Kanti Shah

Personal information
- Full name: Khamlillal Shah
- Born: 13 October 1920
- Died: May 1989 Mumbai, Maharashtra, India

Sport
- Sport: Swimming
- Strokes: Backstroke

Medal record
Men's swimming
Representing India
Asian Games
| Silver medal – second place | 1951 New Delhi | 100 m backstroke |
| Bronze medal – third place | 1951 New Delhi | 3×100 m medley relay |
Men's water polo
Representing India
Asian Games
| Gold medal – first place | 1951 New Delhi | Team |

= Kanti Shah (swimmer) =

Indian swimmer and water polo player

Khamlillal "Kanti" Shah (13 October 1920 – May 1989) was an Indian swimmer and water polo player. He was India's first ever Asian Games medalist, with a silver medal in the men's 100 m backstroke at the 1951 Asian Games.

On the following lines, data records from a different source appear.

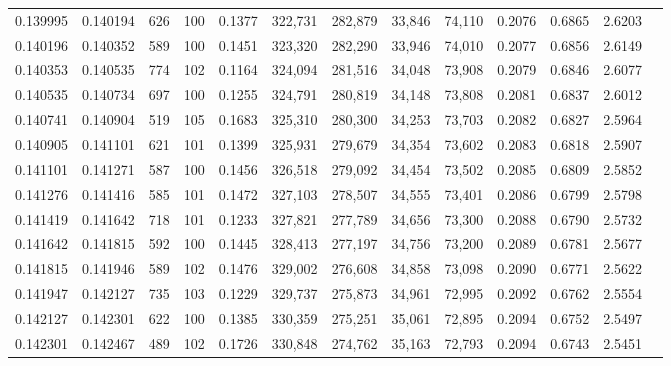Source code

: \begin{tabular}{rrrrrrrrrrrrr}
0.139995 & 0.140194 &   626 & 100 &                                     0.1377 & 322,731 & 282,879 &  33,846 &  74,110 & 0.2076 & 0.6865 & 2.6203 \\
0.140196 & 0.140352 &   589 & 100 &                                     0.1451 & 323,320 & 282,290 &  33,946 &  74,010 & 0.2077 & 0.6856 & 2.6149 \\
0.140353 & 0.140535 &   774 & 102 &                                     0.1164 & 324,094 & 281,516 &  34,048 &  73,908 & 0.2079 & 0.6846 & 2.6077 \\
0.140535 & 0.140734 &   697 & 100 &                                     0.1255 & 324,791 & 280,819 &  34,148 &  73,808 & 0.2081 & 0.6837 & 2.6012 \\
0.140741 & 0.140904 &   519 & 105 &                                     0.1683 & 325,310 & 280,300 &  34,253 &  73,703 & 0.2082 & 0.6827 & 2.5964 \\
0.140905 & 0.141101 &   621 & 101 &                                     0.1399 & 325,931 & 279,679 &  34,354 &  73,602 & 0.2083 & 0.6818 & 2.5907 \\
0.141101 & 0.141271 &   587 & 100 &                                     0.1456 & 326,518 & 279,092 &  34,454 &  73,502 & 0.2085 & 0.6809 & 2.5852 \\
0.141276 & 0.141416 &   585 & 101 &                                     0.1472 & 327,103 & 278,507 &  34,555 &  73,401 & 0.2086 & 0.6799 & 2.5798 \\
0.141419 & 0.141642 &   718 & 101 &                                     0.1233 & 327,821 & 277,789 &  34,656 &  73,300 & 0.2088 & 0.6790 & 2.5732 \\
0.141642 & 0.141815 &   592 & 100 &                                     0.1445 & 328,413 & 277,197 &  34,756 &  73,200 & 0.2089 & 0.6781 & 2.5677 \\
0.141815 & 0.141946 &   589 & 102 &                                     0.1476 & 329,002 & 276,608 &  34,858 &  73,098 & 0.2090 & 0.6771 & 2.5622 \\
0.141947 & 0.142127 &   735 & 103 &                                     0.1229 & 329,737 & 275,873 &  34,961 &  72,995 & 0.2092 & 0.6762 & 2.5554 \\
0.142127 & 0.142301 &   622 & 100 &                                     0.1385 & 330,359 & 275,251 &  35,061 &  72,895 & 0.2094 & 0.6752 & 2.5497 \\
0.142301 & 0.142467 &   489 & 102 &                                     0.1726 & 330,848 & 274,762 &  35,163 &  72,793 & 0.2094 & 0.6743 & 2.5451 \\

\end{tabular}
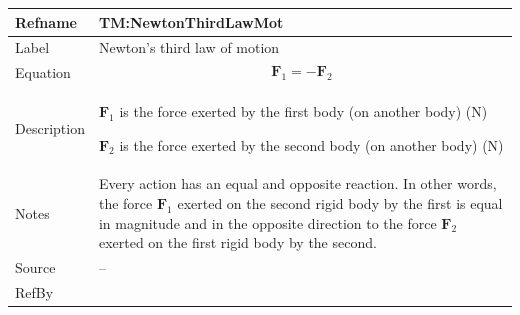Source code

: \documentclass[12pt]{article}
\begin{document}
\medskip
\noindent
\begin{minipage}{\textwidth}
\begin{tabular}{>{\raggedright}p{}>{\raggedright\arraybackslash}p{}}
\toprule \textbf{Refname} & \textbf{TM:NewtonThirdLawMot}
\label{TM:NewtonThirdLawMot}
\\ \midrule
Label & Newton's third law of motion
        
\\ \midrule
Equation & \begin{displaymath}
           {\symbf{F}_{1}}=-{\symbf{F}_{2}}
           \end{displaymath}
\\ \midrule
Description & \begin{symbDescription}
              \item{${\symbf{F}_{1}}$ is the force exerted by the first body (on another body) (${\text{N}}$)}
              \item{${\symbf{F}_{2}}$ is the force exerted by the second body (on another body) (${\text{N}}$)}
              \end{symbDescription}
\\ \midrule
Notes & Every action has an equal and opposite reaction. In other words, the force ${\symbf{F}_{1}}$ exerted on the second rigid body by the first is equal in magnitude and in the opposite direction to the force ${\symbf{F}_{2}}$ exerted on the first rigid body by the second.
        
\\ \midrule
Source & --
         
\\ \midrule
RefBy & 
\\ \bottomrule
\end{tabular}
\end{minipage}
\end{document}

He won three medals at the 1951 Asian Games, a silver in the men's 100 m backstroke, a bronze in the men's 3 x 100 m medley relay, and was part of the gold-winning Indian water polo team.

He also competed in the men's 100 m backstroke at the 1948 Summer Olympics and the 1952 Summer Olympics and the water polo tournament at the 1952 Summer Olympics.